→ The task
Go to the line in the entries below that holds "in DB transaction" and repeat exactly from there through the line that holds "Comparable via tags", inclusive.

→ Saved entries

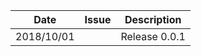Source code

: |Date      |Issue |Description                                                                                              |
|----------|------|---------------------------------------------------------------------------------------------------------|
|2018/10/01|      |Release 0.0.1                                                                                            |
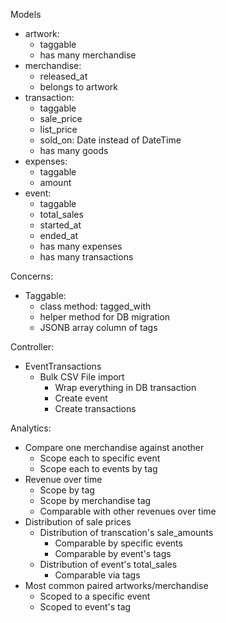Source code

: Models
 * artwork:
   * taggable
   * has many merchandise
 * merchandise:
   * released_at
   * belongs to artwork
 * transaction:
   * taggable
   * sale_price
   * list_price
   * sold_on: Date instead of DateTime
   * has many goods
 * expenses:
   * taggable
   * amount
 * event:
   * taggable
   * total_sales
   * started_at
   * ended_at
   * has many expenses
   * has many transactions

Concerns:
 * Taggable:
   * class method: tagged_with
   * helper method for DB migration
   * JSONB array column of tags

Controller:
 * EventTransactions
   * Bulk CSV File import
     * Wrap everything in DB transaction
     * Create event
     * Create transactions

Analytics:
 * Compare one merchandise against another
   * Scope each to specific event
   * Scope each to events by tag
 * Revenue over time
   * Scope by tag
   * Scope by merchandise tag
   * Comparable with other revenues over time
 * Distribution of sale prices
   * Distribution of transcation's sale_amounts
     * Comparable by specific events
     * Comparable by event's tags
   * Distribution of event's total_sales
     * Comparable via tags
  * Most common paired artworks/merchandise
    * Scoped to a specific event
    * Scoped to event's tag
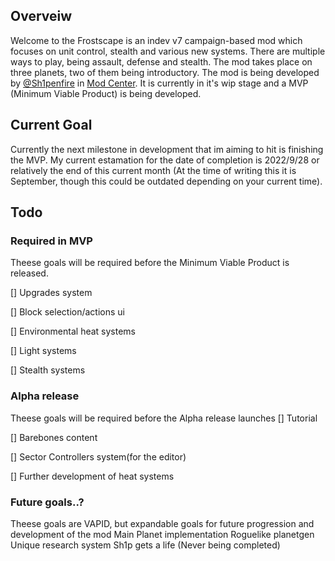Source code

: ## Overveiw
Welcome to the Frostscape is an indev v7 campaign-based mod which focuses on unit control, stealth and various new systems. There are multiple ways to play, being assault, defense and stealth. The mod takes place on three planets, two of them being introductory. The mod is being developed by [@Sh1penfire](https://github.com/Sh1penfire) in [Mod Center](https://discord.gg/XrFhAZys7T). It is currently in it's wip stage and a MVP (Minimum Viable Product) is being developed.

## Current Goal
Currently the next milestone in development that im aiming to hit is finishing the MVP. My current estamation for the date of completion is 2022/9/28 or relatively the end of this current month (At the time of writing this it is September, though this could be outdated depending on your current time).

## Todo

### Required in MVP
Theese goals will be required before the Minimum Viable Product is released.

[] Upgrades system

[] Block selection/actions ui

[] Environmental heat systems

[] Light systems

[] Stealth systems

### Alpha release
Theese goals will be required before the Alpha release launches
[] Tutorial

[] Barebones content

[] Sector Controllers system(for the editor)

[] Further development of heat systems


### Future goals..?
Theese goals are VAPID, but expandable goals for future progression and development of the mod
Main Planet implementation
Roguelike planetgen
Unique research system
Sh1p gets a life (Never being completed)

→ Completed exercise
     * Wrap everything in DB transaction
     * Create event
     * Create transactions

Analytics:
 * Compare one merchandise against another
   * Scope each to specific event
   * Scope each to events by tag
 * Revenue over time
   * Scope by tag
   * Scope by merchandise tag
   * Comparable with other revenues over time
 * Distribution of sale prices
   * Distribution of transcation's sale_amounts
     * Comparable by specific events
     * Comparable by event's tags
   * Distribution of event's total_sales
     * Comparable via tags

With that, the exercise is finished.